Saved entries:
= Beginning of Section =
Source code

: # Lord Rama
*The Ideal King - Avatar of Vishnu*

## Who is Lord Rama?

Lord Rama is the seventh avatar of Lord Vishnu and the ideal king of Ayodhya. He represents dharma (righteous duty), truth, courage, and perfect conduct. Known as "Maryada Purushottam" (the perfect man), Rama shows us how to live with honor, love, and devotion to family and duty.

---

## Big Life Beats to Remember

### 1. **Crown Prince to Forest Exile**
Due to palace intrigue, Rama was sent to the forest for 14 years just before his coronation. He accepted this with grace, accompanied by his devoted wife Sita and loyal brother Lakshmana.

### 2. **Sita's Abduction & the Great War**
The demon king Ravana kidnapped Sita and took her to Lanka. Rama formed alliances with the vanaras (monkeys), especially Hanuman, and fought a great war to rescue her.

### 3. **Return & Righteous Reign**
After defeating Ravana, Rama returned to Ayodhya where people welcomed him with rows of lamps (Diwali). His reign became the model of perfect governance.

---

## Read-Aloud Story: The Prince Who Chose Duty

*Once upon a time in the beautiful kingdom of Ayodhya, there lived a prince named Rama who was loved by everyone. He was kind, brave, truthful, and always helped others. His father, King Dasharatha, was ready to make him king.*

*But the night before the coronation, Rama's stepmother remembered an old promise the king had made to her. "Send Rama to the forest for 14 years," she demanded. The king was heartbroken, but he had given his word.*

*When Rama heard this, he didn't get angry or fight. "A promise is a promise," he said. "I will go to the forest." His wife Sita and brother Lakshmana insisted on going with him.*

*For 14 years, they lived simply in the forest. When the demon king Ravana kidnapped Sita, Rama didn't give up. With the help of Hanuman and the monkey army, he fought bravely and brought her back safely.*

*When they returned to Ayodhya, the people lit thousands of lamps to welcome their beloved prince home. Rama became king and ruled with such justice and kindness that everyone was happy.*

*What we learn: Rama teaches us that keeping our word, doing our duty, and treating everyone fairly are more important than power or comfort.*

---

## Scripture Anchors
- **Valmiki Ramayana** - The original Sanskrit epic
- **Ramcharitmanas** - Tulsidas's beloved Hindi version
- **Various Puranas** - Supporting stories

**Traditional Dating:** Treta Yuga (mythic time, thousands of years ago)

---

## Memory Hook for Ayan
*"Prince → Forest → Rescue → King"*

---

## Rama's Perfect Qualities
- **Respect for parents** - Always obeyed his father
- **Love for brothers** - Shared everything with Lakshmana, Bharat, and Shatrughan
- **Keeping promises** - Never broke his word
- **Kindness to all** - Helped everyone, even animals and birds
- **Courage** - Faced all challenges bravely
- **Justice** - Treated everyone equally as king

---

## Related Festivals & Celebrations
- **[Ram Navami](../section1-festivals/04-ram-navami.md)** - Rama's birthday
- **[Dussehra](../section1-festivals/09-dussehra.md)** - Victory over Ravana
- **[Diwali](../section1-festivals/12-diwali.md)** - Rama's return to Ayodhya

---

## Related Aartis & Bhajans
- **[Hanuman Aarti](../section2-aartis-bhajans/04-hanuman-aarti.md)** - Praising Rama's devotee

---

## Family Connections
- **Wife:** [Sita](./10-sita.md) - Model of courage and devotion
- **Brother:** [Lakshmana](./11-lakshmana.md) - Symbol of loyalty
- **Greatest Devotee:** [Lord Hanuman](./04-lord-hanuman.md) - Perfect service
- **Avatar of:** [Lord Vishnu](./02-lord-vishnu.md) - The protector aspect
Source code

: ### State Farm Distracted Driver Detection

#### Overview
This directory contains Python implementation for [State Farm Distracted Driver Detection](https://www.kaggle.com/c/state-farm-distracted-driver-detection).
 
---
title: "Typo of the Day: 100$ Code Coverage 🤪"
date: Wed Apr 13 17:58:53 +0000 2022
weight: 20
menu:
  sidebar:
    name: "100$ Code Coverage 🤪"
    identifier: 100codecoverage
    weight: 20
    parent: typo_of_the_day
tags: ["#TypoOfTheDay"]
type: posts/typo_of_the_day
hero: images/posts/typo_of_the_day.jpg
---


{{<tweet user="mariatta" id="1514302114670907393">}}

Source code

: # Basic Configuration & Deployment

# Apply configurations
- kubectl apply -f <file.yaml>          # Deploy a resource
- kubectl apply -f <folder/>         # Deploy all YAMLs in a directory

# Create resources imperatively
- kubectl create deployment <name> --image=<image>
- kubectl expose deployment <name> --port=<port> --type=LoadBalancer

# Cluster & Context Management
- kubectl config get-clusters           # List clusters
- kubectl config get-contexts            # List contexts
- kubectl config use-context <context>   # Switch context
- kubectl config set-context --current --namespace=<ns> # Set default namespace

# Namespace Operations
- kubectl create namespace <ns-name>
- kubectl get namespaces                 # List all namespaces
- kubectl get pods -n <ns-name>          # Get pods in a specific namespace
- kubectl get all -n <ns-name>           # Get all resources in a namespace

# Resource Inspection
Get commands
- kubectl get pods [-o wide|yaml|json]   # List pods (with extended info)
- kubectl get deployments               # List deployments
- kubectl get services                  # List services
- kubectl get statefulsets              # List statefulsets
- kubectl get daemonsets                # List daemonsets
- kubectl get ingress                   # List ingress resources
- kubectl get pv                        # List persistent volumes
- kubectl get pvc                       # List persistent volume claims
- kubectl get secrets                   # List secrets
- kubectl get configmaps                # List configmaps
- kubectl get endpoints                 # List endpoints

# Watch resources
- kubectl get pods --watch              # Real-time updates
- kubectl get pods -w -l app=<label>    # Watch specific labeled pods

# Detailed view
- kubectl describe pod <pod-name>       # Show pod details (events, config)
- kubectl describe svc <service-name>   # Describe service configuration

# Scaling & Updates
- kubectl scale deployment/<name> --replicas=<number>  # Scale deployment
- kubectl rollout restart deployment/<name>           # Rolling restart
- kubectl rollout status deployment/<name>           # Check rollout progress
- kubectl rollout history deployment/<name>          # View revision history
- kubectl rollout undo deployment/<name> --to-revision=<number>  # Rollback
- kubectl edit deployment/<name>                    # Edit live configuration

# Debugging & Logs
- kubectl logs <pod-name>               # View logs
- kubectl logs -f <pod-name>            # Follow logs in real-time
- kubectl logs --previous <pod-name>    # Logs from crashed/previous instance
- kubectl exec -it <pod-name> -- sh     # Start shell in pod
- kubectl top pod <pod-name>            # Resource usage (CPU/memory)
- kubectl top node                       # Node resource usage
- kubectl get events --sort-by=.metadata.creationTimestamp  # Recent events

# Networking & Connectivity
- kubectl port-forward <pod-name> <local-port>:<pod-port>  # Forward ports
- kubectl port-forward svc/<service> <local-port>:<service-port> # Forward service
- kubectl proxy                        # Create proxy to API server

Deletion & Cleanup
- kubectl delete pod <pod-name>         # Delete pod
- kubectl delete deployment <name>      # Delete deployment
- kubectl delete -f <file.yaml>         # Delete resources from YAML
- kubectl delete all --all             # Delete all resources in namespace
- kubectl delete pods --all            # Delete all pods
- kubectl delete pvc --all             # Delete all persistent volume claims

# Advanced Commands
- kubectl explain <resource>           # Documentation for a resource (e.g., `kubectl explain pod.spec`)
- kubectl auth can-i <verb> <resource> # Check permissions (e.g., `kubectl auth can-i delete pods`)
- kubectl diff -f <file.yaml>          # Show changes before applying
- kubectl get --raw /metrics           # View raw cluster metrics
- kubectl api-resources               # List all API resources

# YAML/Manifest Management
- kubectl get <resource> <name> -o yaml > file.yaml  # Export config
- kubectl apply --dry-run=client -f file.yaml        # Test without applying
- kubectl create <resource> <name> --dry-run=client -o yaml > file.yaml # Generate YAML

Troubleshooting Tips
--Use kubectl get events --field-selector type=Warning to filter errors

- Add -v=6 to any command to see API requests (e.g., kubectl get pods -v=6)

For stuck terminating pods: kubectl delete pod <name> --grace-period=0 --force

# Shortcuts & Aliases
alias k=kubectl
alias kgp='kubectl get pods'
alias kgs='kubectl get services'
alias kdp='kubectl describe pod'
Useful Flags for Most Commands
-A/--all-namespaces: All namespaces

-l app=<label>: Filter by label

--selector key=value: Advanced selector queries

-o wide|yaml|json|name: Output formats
= End of Section =
> [WORK INSTRUCTIONS]: Look above for the line containing "- kubectl logs <pod-name>". Output from there through the line containing "--selector key=value: Advanced", exactly and inclusively.

> [TASK RESULT]:
- kubectl logs <pod-name>               # View logs
- kubectl logs -f <pod-name>            # Follow logs in real-time
- kubectl logs --previous <pod-name>    # Logs from crashed/previous instance
- kubectl exec -it <pod-name> -- sh     # Start shell in pod
- kubectl top pod <pod-name>            # Resource usage (CPU/memory)
- kubectl top node                       # Node resource usage
- kubectl get events --sort-by=.metadata.creationTimestamp  # Recent events

# Networking & Connectivity
- kubectl port-forward <pod-name> <local-port>:<pod-port>  # Forward ports
- kubectl port-forward svc/<service> <local-port>:<service-port> # Forward service
- kubectl proxy                        # Create proxy to API server

Deletion & Cleanup
- kubectl delete pod <pod-name>         # Delete pod
- kubectl delete deployment <name>      # Delete deployment
- kubectl delete -f <file.yaml>         # Delete resources from YAML
- kubectl delete all --all             # Delete all resources in namespace
- kubectl delete pods --all            # Delete all pods
- kubectl delete pvc --all             # Delete all persistent volume claims

# Advanced Commands
- kubectl explain <resource>           # Documentation for a resource (e.g., `kubectl explain pod.spec`)
- kubectl auth can-i <verb> <resource> # Check permissions (e.g., `kubectl auth can-i delete pods`)
- kubectl diff -f <file.yaml>          # Show changes before applying
- kubectl get --raw /metrics           # View raw cluster metrics
- kubectl api-resources               # List all API resources

# YAML/Manifest Management
- kubectl get <resource> <name> -o yaml > file.yaml  # Export config
- kubectl apply --dry-run=client -f file.yaml        # Test without applying
- kubectl create <resource> <name> --dry-run=client -o yaml > file.yaml # Generate YAML

Troubleshooting Tips
--Use kubectl get events --field-selector type=Warning to filter errors

- Add -v=6 to any command to see API requests (e.g., kubectl get pods -v=6)

For stuck terminating pods: kubectl delete pod <name> --grace-period=0 --force

# Shortcuts & Aliases
alias k=kubectl
alias kgp='kubectl get pods'
alias kgs='kubectl get services'
alias kdp='kubectl describe pod'
Useful Flags for Most Commands
-A/--all-namespaces: All namespaces

-l app=<label>: Filter by label

--selector key=value: Advanced selector queries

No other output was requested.